▶ _Recorded information_:
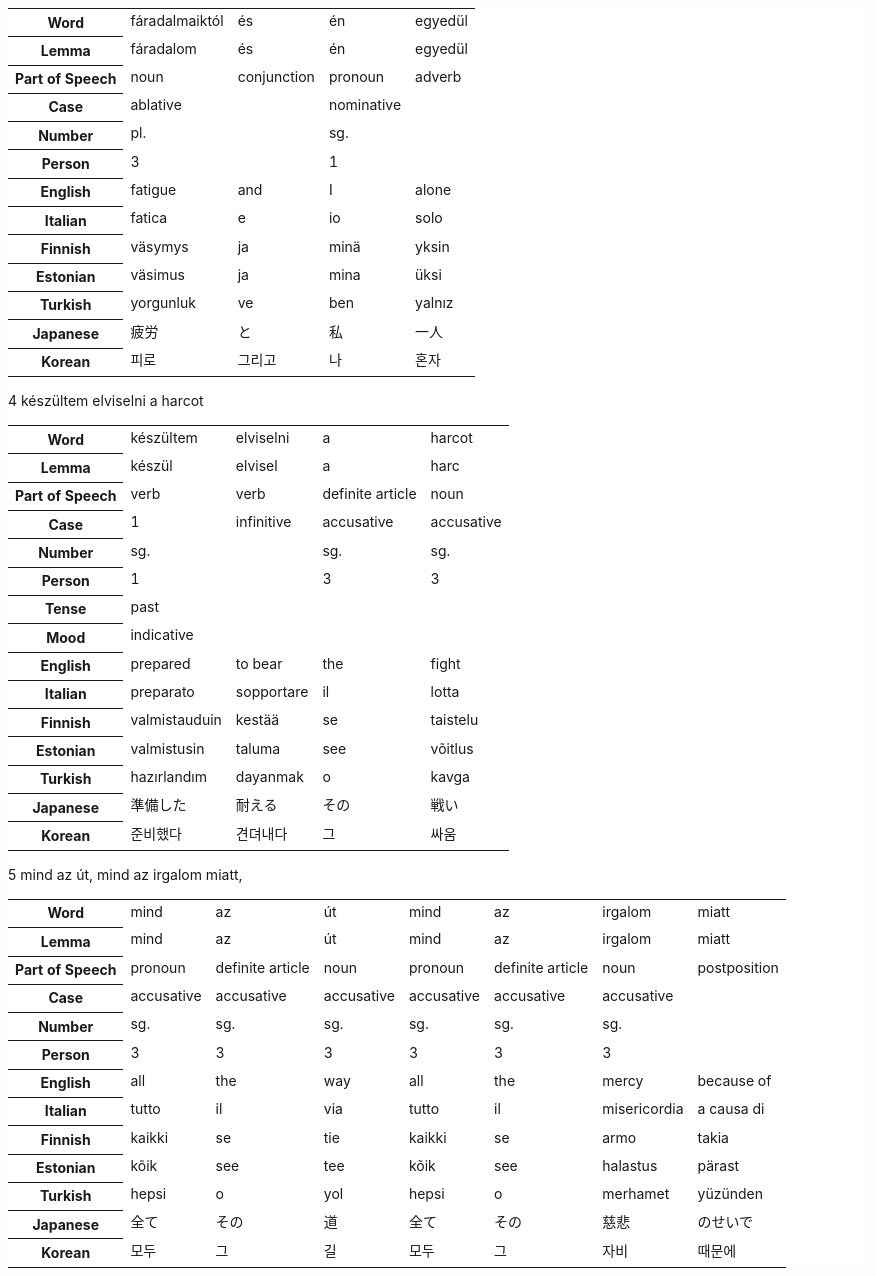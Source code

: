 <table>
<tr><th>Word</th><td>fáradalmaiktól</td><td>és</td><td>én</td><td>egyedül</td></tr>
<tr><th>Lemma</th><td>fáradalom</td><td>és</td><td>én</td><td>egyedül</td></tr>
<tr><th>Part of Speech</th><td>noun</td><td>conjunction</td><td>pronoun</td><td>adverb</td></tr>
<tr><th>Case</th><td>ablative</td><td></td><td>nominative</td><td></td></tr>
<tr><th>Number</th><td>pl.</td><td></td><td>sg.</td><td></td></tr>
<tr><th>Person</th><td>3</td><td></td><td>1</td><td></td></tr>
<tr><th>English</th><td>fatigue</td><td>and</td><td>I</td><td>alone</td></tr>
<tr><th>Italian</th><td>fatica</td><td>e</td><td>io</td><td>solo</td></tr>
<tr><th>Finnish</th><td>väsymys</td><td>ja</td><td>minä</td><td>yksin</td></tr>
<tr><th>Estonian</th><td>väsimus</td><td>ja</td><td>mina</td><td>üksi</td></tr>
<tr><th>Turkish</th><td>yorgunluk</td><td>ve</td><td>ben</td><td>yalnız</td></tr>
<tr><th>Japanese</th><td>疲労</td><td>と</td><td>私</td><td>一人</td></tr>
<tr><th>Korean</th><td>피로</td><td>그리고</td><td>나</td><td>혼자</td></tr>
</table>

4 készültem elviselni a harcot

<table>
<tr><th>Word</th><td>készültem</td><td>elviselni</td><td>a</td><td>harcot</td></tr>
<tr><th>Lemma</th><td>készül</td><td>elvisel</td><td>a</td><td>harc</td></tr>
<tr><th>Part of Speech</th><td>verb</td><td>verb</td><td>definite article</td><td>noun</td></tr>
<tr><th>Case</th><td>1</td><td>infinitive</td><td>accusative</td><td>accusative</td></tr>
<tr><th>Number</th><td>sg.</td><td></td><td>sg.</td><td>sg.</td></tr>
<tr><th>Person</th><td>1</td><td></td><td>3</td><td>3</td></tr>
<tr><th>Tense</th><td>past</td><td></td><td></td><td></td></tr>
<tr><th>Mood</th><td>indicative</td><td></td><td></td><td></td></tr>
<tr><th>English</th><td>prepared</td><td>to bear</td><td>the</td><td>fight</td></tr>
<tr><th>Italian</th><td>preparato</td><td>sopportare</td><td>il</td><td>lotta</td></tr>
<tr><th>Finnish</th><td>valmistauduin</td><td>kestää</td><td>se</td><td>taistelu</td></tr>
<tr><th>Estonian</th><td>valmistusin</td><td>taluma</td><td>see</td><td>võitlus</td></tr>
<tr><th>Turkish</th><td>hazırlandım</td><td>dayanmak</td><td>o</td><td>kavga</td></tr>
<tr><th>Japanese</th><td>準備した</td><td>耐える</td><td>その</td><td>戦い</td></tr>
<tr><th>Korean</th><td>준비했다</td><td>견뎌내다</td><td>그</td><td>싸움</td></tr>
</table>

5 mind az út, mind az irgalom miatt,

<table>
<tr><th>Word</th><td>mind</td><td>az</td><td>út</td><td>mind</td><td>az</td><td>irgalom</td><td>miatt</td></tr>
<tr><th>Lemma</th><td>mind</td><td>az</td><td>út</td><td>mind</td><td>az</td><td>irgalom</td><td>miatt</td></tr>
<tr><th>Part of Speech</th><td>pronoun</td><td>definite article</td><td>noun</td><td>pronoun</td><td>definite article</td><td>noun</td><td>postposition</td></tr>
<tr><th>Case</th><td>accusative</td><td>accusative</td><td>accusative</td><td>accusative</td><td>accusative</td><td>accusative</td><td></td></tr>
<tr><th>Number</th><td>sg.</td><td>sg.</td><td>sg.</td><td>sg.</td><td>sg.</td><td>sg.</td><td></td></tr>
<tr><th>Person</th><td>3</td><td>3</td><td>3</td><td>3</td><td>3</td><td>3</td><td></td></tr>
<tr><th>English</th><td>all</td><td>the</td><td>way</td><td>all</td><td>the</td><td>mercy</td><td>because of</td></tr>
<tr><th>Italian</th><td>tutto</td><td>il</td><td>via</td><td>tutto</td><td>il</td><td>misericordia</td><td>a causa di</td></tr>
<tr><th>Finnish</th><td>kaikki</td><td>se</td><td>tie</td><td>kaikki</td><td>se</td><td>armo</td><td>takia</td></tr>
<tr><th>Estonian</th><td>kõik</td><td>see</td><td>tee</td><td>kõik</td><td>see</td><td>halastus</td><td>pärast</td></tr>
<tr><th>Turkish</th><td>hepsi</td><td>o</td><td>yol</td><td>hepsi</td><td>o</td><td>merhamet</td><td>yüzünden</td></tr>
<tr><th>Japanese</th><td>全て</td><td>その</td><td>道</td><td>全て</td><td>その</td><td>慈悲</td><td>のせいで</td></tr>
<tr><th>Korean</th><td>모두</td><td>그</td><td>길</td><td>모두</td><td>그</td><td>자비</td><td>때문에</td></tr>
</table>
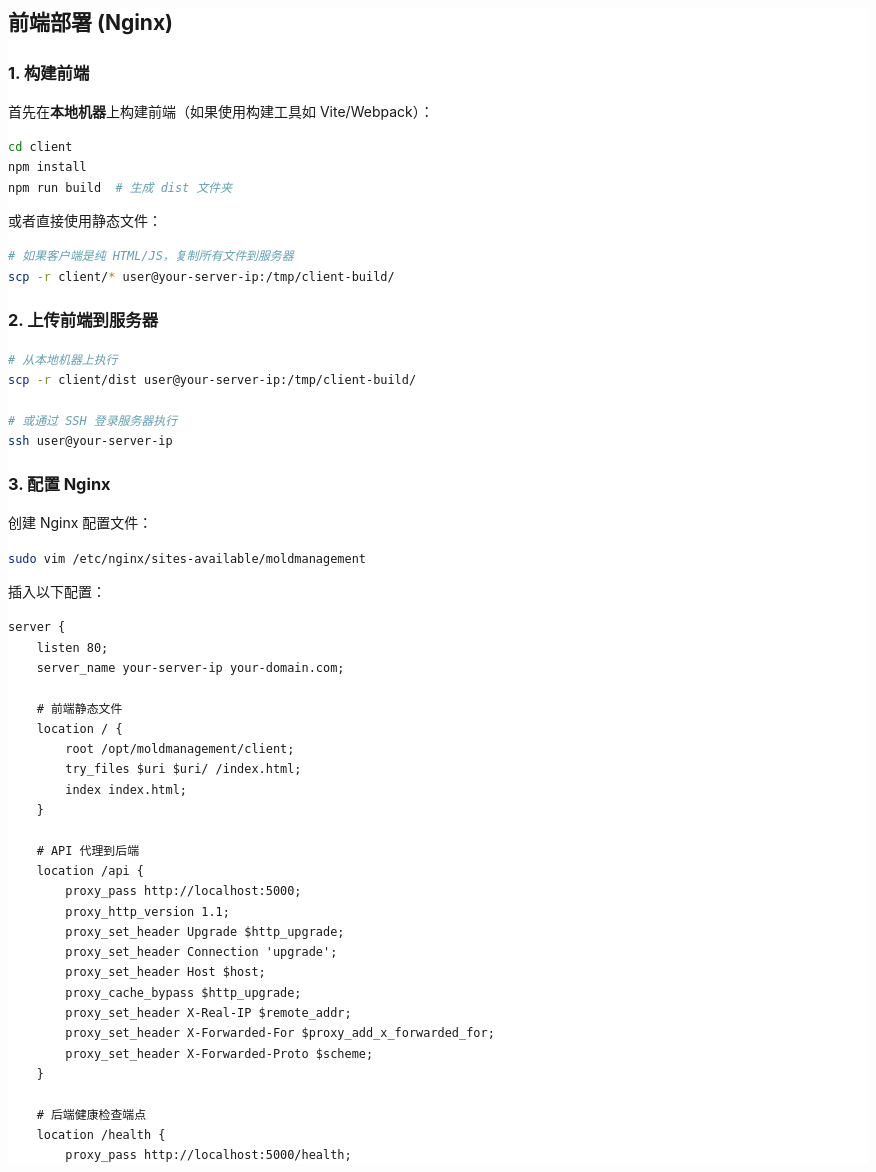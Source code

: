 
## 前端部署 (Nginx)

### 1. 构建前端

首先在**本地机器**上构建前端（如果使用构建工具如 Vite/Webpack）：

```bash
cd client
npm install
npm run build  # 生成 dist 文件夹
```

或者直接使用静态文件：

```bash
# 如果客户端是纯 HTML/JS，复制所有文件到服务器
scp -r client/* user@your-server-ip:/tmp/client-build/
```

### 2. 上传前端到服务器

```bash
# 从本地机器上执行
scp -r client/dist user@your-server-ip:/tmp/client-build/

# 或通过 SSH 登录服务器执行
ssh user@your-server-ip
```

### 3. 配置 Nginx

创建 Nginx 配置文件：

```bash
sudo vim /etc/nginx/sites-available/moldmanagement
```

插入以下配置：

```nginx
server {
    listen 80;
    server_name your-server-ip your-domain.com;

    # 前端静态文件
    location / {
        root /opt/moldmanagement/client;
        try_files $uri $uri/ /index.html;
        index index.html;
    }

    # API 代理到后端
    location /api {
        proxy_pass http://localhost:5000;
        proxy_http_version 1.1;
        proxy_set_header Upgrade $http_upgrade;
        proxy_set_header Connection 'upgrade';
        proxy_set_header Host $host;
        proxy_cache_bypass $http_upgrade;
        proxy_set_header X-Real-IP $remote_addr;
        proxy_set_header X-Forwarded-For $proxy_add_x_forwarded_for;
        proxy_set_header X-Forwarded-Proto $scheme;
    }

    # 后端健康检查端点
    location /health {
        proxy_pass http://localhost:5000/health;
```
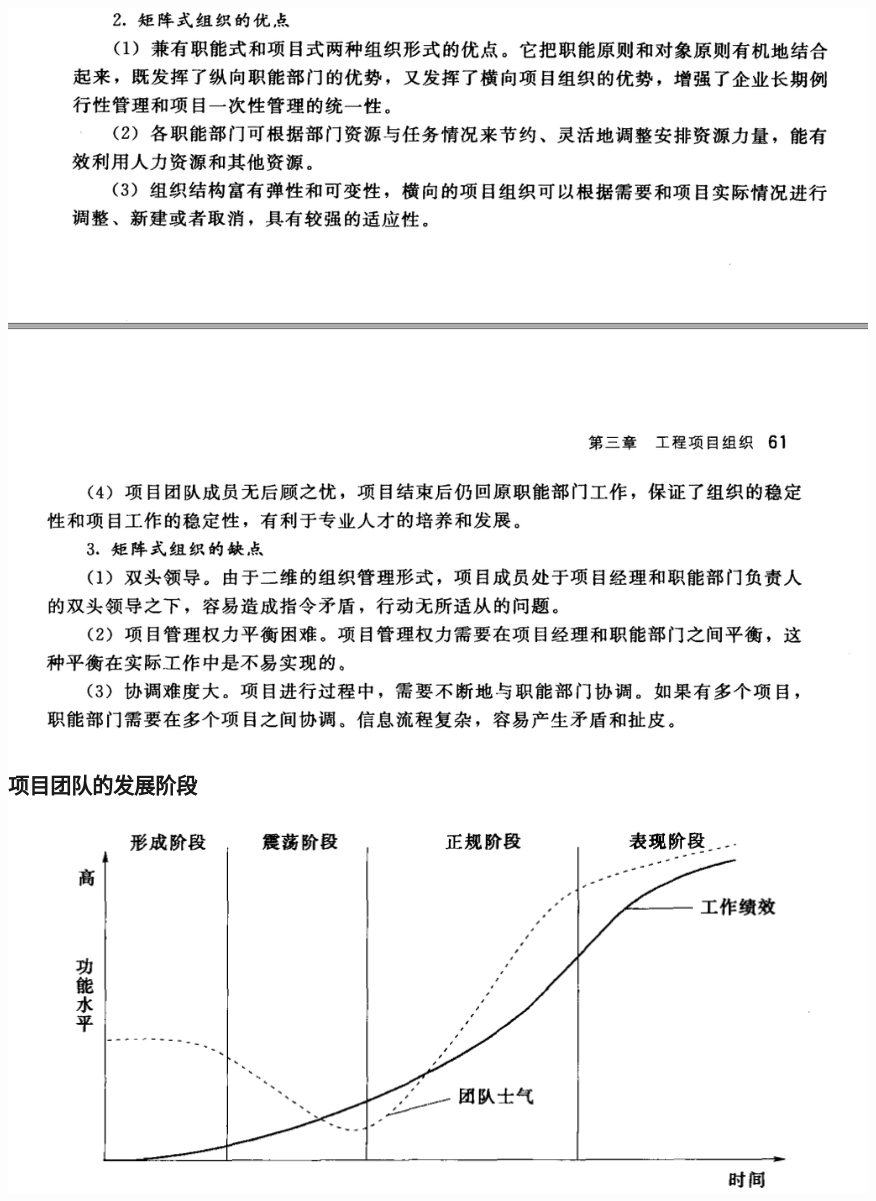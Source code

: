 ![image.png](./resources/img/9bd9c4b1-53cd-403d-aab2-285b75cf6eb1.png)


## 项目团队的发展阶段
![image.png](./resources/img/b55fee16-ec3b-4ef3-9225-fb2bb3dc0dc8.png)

▶ _Assignment_:
Across all the records, find the lines containing the word "article" and reproduce each one.

▶ _Answer area_:
<tr><th>Part of Speech</th><td>verb</td><td>verb</td><td>definite article</td><td>noun</td></tr>
<tr><th>Part of Speech</th><td>pronoun</td><td>definite article</td><td>noun</td><td>pronoun</td><td>definite article</td><td>noun</td><td>postposition</td></tr>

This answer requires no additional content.